- _Task directions_:
Could you print all of the data below again, exactly?

------ Dataset entries

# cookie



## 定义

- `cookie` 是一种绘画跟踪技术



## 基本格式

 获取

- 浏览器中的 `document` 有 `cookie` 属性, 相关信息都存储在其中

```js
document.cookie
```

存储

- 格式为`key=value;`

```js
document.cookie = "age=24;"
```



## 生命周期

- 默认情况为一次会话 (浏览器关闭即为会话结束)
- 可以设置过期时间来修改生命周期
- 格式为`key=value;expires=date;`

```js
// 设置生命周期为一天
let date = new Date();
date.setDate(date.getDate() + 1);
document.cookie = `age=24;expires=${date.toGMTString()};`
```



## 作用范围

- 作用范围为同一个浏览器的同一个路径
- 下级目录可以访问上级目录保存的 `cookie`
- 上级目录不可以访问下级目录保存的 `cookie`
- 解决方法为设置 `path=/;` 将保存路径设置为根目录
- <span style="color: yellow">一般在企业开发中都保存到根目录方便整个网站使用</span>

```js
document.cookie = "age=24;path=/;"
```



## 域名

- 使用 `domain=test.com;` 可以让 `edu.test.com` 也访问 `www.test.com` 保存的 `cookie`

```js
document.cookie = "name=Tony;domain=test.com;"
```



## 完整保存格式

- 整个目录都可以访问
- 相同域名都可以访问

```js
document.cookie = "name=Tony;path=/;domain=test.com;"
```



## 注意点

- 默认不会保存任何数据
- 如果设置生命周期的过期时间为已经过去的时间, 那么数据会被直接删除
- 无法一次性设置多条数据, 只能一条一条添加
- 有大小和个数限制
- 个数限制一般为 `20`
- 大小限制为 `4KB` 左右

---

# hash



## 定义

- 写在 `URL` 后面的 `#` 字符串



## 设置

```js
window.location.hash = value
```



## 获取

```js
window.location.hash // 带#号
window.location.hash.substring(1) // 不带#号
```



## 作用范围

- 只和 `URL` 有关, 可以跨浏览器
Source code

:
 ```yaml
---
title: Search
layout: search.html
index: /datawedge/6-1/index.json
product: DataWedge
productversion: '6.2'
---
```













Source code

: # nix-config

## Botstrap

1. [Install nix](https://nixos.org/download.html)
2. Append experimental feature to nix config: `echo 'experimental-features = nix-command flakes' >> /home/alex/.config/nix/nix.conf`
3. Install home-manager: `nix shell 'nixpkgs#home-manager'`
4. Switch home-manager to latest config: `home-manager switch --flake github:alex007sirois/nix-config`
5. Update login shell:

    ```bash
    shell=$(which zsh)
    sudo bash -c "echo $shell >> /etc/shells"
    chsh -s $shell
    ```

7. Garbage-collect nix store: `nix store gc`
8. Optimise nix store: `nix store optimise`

------------

- _Your solution_:
# cookie



## 定义

- `cookie` 是一种绘画跟踪技术



## 基本格式

 获取

- 浏览器中的 `document` 有 `cookie` 属性, 相关信息都存储在其中

```js
document.cookie
```

存储

- 格式为`key=value;`

```js
document.cookie = "age=24;"
```



## 生命周期

- 默认情况为一次会话 (浏览器关闭即为会话结束)
- 可以设置过期时间来修改生命周期
- 格式为`key=value;expires=date;`

```js
// 设置生命周期为一天
let date = new Date();
date.setDate(date.getDate() + 1);
document.cookie = `age=24;expires=${date.toGMTString()};`
```



## 作用范围

- 作用范围为同一个浏览器的同一个路径
- 下级目录可以访问上级目录保存的 `cookie`
- 上级目录不可以访问下级目录保存的 `cookie`
- 解决方法为设置 `path=/;` 将保存路径设置为根目录
- <span style="color: yellow">一般在企业开发中都保存到根目录方便整个网站使用</span>

```js
document.cookie = "age=24;path=/;"
```



## 域名

- 使用 `domain=test.com;` 可以让 `edu.test.com` 也访问 `www.test.com` 保存的 `cookie`

```js
document.cookie = "name=Tony;domain=test.com;"
```



## 完整保存格式

- 整个目录都可以访问
- 相同域名都可以访问

```js
document.cookie = "name=Tony;path=/;domain=test.com;"
```



## 注意点

- 默认不会保存任何数据
- 如果设置生命周期的过期时间为已经过去的时间, 那么数据会被直接删除
- 无法一次性设置多条数据, 只能一条一条添加
- 有大小和个数限制
- 个数限制一般为 `20`
- 大小限制为 `4KB` 左右

---

# hash



## 定义

- 写在 `URL` 后面的 `#` 字符串



## 设置

```js
window.location.hash = value
```



## 获取

```js
window.location.hash // 带#号
window.location.hash.substring(1) // 不带#号
```



## 作用范围

- 只和 `URL` 有关, 可以跨浏览器
Source code

:
 ```yaml
---
title: Search
layout: search.html
index: /datawedge/6-1/index.json
product: DataWedge
productversion: '6.2'
---
```













Source code

: # nix-config

## Botstrap

1. [Install nix](https://nixos.org/download.html)
2. Append experimental feature to nix config: `echo 'experimental-features = nix-command flakes' >> /home/alex/.config/nix/nix.conf`
3. Install home-manager: `nix shell 'nixpkgs#home-manager'`
4. Switch home-manager to latest config: `home-manager switch --flake github:alex007sirois/nix-config`
5. Update login shell:

    ```bash
    shell=$(which zsh)
    sudo bash -c "echo $shell >> /etc/shells"
    chsh -s $shell
    ```

7. Garbage-collect nix store: `nix store gc`
8. Optimise nix store: `nix store optimise`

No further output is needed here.